A European friend has a teenage son who loves ketchup so much that Dad carts home giant bottles of the stuff in his checked suitcase every time he visits the U.S. I know one person I won't be taking to Father's Office the next time he visits, because they don't allow the tomato-based condiment. No how. No way.

"How will I eat my French fries?," the ketchup-addicted might wail. Without the red sauce, that's for sure. Unless, like a couple of rebellious college-age kids I've noticed, you smuggle in a bottle and staff members turn their heads the other way. Otherwise, the lemony aioli that comes with your piping hot and suitably skinny shoestring fries or fatter gnarled sweet potato ones will have to do -- and they do quite nicely. (Note: The miniature shopping carts the fries were once served in seem to have gone the way of the dodo bird. Instead, fries now come in a miniature metal fryer basket.)

The injunction against ketchup doesn't seem to be doing any damage to the new Father's Office in the Helms Bakery complex at the border of Culver City and Los Angeles -- or the original funky locale on Montana Avenue in Santa Monica. The 6-month-old venue is crowded all the time, though I'm happy to report that now if you drop in on weeknights after 8, you quite possibly won't have to wait in line to get in.

You will have to pass muster at the door, though. No, no, no, you just don't walk into Father's Office. Someone has to ask if you've been there before and if not, explain the policies -- no table service, no substitutions, order at the bar.

With its rules and regulations and chaotic ordering, this is like no other restaurant in town. On the other hand, Father's Office boasts a killer beer list, sophisticated pub grub from a chef/owner who worked in fine dining, and now, at this new locale, high-class spirits instead of dessert, and that California necessity, an outdoor terrace.

You will have to seat yourself, however.

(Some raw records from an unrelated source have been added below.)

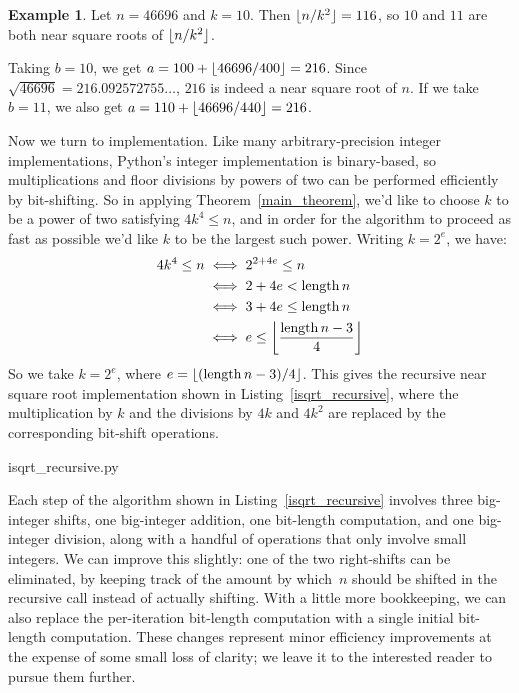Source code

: \documentclass[a4paper]{article}
\DeclarePairedDelimiter\floor{\lfloor}{\rfloor}
\DeclareMathOperator{\length}{length}
\theoremstyle{plain}
\theoremstyle{definition}
\newtheorem{example}[theorem]{Example}
\begin{document}
\begin{example}
  Let $n = 46696$ and $k=10$. Then $\floor{n / k^2} = 116$, so $10$ and
  $11$ are both near square roots of $\floor{n / k^2}$.

  Taking $b = 10$, we get $a = 100 + \floor{46696 / 400} = 216$. Since
  $\sqrt{46696} = 216.092572755\dots$, $216$ is indeed a near square root of
  $n$. If we take $b = 11$, we also get $a = 110 + \floor{46696 / 440} = 216$.
\end{example}

Now we turn to implementation. Like many arbitrary-precision integer
implementations, Python's integer implementation is binary-based, so
multiplications and floor divisions by powers of two can be performed
efficiently by bit-shifting. So in applying Theorem~\ref{main_theorem}, we'd
like to choose $k$ to be a power of two satisfying $4k^4 \le n$, and in order
for the algorithm to proceed as fast as possible we'd like $k$ to be the
largest such power. Writing $k=2^e$, we have:
\begin{align*}
  4k^4 \le n
  &\iff 2^{2 + 4e} \le n \\
  &\iff 2 + 4e < \length n \\
  &\iff 3 + 4e \le \length n \\
  &\iff e \le \floor*{\frac{\length n - 3}{4}}
\end{align*}
So we take $k = 2^e$, where $e={\floor{(\length n - 3)/4}}$. This gives the
recursive near square root implementation shown in
Listing~\ref{isqrt_recursive}, where the multiplication by $k$ and the
divisions by $4k$ and $4k^2$ are replaced by the corresponding bit-shift
operations.


  {isqrt_recursive.py}

Each step of the algorithm shown in Listing~\ref{isqrt_recursive} involves
three big-integer shifts, one big-integer addition, one bit-length computation,
and one big-integer division, along with a handful of operations that only
involve small integers. We can improve this slightly: one of the two
right-shifts can be eliminated, by keeping track of the amount by which~$n$
should be shifted in the recursive call instead of actually shifting. With a
little more bookkeeping, we can also replace the per-iteration bit-length
computation with a single initial bit-length computation. These changes
represent minor efficiency improvements at the expense of some small loss of
clarity; we leave it to the interested reader to pursue them further.
\end{document}
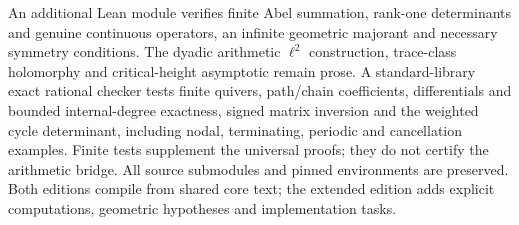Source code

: An additional Lean module verifies finite Abel summation, rank-one determinants and genuine continuous operators, an infinite geometric majorant and necessary symmetry conditions. The dyadic arithmetic $\ell^2$ construction, trace-class holomorphy and critical-height asymptotic remain prose. A standard-library exact rational checker tests finite quivers, path/chain coefficients, differentials and bounded internal-degree exactness, signed matrix inversion and the weighted cycle determinant, including nodal, terminating, periodic and cancellation examples. Finite tests supplement the universal proofs; they do not certify the arithmetic bridge. All source submodules and pinned environments are preserved. Both editions compile from shared core text; the extended edition adds explicit computations, geometric hypotheses and implementation tasks.
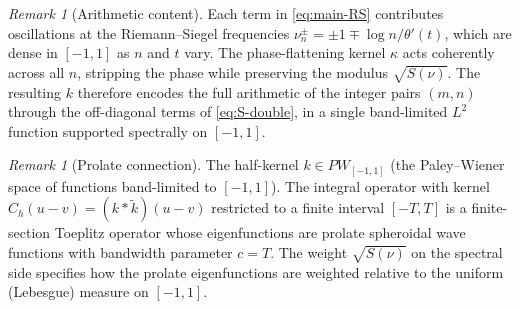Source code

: \documentclass[11pt,reqno]{amsart}
\theoremstyle{definition}
\theoremstyle{remark}
\newtheorem{remark}[theorem]{Remark}
\begin{document}
\begin{remark}[Arithmetic content]
Each term in \eqref{eq:main-RS} contributes oscillations at the
Riemann--Siegel frequencies \(\nu_n^\pm = \pm 1 \mp \log n/\theta'(t)\),
which are dense in \([-1,1]\) as \(n\) and \(t\) vary. The
phase-flattening kernel \(\kappa\) acts coherently across all \(n\),
stripping the phase while preserving the modulus \(\sqrt{S(\nu)}\). The
resulting \(k\) therefore encodes the full arithmetic of the integer
pairs \((m,n)\) through the off-diagonal terms of \eqref{eq:S-double},
in a single band-limited \(L^2\) function supported spectrally on
\([-1,1]\).
\end{remark}

\begin{remark}[Prolate connection]
The half-kernel \(k\in PW_{[-1,1]}\) (the Paley--Wiener space of
functions band-limited to \([-1,1]\)). The integral operator with kernel
\(C_h(u-v) = (k*\tilde{k})(u-v)\) restricted to a finite interval
\([-T,T]\) is a finite-section Toeplitz operator whose eigenfunctions
are prolate spheroidal wave functions with bandwidth parameter \(c=T\).
The weight \(\sqrt{S(\nu)}\) on the spectral side specifies how the
prolate eigenfunctions are weighted relative to the uniform (Lebesgue)
measure on \([-1,1]\).
\end{remark}
\end{document}
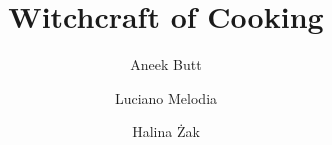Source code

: \documentclass[ebook,12pt,oneside,openany]{memoir}
\title{Witchcraft of Cooking}
\author{Aneek Butt \and Luciano Melodia \and Halina Żak}
\begin{document}
\maketitle


\newpage
\tableofcontents*

\newpage

\newpage

\newpage

\newpage

\newpage

\end{document}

That is, if you can find a table. That might make sense at the original, tiny Father's Office, but at this one, where more than a dozen Parsons-style tables, beautifully crafted in lacquered mahogany, are lined up on the terrace, with more tables crowded inside, it's annoying. You end up prowling in back of tables, hovering as you try to ascertain whether the people sitting there have just come, have just finished or are going to order more. Or worse, you interrupt them, to inquire.

On the other hand, all this jockeying for tables (and sometimes seats) does create a congenial atmosphere. We're all in this together, so to speak. And you can't play passive. You have to engage. Maybe the woman next to you will ask you to watch the purse that's marking her spot while she goes off to order a second round of Trappist ale and some smoked eel. Or you might strike up a conversation with the couple at the other end of your shared table, who it turns out are friends of friends of friends. The policy seems to bring out the best in people: I haven't run into any louts yet.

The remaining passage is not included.